TASK INSTRUCTIONS: The output is to match the entries below character for character.

RECORDS SUPPLIED:
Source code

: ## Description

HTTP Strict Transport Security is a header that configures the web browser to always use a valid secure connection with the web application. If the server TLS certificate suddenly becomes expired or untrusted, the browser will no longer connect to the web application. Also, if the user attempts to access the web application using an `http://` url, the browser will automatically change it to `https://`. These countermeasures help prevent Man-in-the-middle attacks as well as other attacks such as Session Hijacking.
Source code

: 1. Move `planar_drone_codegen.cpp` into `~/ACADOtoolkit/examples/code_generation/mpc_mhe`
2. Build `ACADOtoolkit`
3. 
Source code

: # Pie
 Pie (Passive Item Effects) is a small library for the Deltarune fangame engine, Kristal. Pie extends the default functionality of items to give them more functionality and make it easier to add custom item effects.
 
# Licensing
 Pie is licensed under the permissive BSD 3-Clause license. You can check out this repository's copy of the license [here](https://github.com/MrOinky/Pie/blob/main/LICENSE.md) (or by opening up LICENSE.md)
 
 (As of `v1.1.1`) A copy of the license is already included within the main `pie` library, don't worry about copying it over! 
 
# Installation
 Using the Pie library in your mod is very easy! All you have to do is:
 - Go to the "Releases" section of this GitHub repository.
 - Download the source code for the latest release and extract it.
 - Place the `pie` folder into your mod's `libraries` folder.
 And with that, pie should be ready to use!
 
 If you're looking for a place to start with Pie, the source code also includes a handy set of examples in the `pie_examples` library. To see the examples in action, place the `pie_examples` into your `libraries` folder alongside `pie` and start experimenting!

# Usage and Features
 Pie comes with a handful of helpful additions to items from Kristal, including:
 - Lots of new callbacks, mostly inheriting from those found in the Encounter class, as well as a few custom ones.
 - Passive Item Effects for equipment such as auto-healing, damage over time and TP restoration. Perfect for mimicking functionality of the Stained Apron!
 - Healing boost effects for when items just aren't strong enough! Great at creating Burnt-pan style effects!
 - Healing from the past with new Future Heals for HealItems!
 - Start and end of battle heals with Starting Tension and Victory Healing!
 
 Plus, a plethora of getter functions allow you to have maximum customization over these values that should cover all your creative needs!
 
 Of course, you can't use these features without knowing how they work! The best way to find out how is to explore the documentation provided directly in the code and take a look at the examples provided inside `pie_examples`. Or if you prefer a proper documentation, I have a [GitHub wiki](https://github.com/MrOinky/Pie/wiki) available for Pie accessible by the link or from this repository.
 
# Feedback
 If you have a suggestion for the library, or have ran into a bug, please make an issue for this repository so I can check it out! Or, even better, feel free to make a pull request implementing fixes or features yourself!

ANSWER SECTION:
Source code

: ## Description

HTTP Strict Transport Security is a header that configures the web browser to always use a valid secure connection with the web application. If the server TLS certificate suddenly becomes expired or untrusted, the browser will no longer connect to the web application. Also, if the user attempts to access the web application using an `http://` url, the browser will automatically change it to `https://`. These countermeasures help prevent Man-in-the-middle attacks as well as other attacks such as Session Hijacking.
Source code

: 1. Move `planar_drone_codegen.cpp` into `~/ACADOtoolkit/examples/code_generation/mpc_mhe`
2. Build `ACADOtoolkit`
3. 
Source code

: # Pie
 Pie (Passive Item Effects) is a small library for the Deltarune fangame engine, Kristal. Pie extends the default functionality of items to give them more functionality and make it easier to add custom item effects.
 
# Licensing
 Pie is licensed under the permissive BSD 3-Clause license. You can check out this repository's copy of the license [here](https://github.com/MrOinky/Pie/blob/main/LICENSE.md) (or by opening up LICENSE.md)
 
 (As of `v1.1.1`) A copy of the license is already included within the main `pie` library, don't worry about copying it over! 
 
# Installation
 Using the Pie library in your mod is very easy! All you have to do is:
 - Go to the "Releases" section of this GitHub repository.
 - Download the source code for the latest release and extract it.
 - Place the `pie` folder into your mod's `libraries` folder.
 And with that, pie should be ready to use!
 
 If you're looking for a place to start with Pie, the source code also includes a handy set of examples in the `pie_examples` library. To see the examples in action, place the `pie_examples` into your `libraries` folder alongside `pie` and start experimenting!

# Usage and Features
 Pie comes with a handful of helpful additions to items from Kristal, including:
 - Lots of new callbacks, mostly inheriting from those found in the Encounter class, as well as a few custom ones.
 - Passive Item Effects for equipment such as auto-healing, damage over time and TP restoration. Perfect for mimicking functionality of the Stained Apron!
 - Healing boost effects for when items just aren't strong enough! Great at creating Burnt-pan style effects!
 - Healing from the past with new Future Heals for HealItems!
 - Start and end of battle heals with Starting Tension and Victory Healing!
 
 Plus, a plethora of getter functions allow you to have maximum customization over these values that should cover all your creative needs!
 
 Of course, you can't use these features without knowing how they work! The best way to find out how is to explore the documentation provided directly in the code and take a look at the examples provided inside `pie_examples`. Or if you prefer a proper documentation, I have a [GitHub wiki](https://github.com/MrOinky/Pie/wiki) available for Pie accessible by the link or from this repository.
 
# Feedback
 If you have a suggestion for the library, or have ran into a bug, please make an issue for this repository so I can check it out! Or, even better, feel free to make a pull request implementing fixes or features yourself!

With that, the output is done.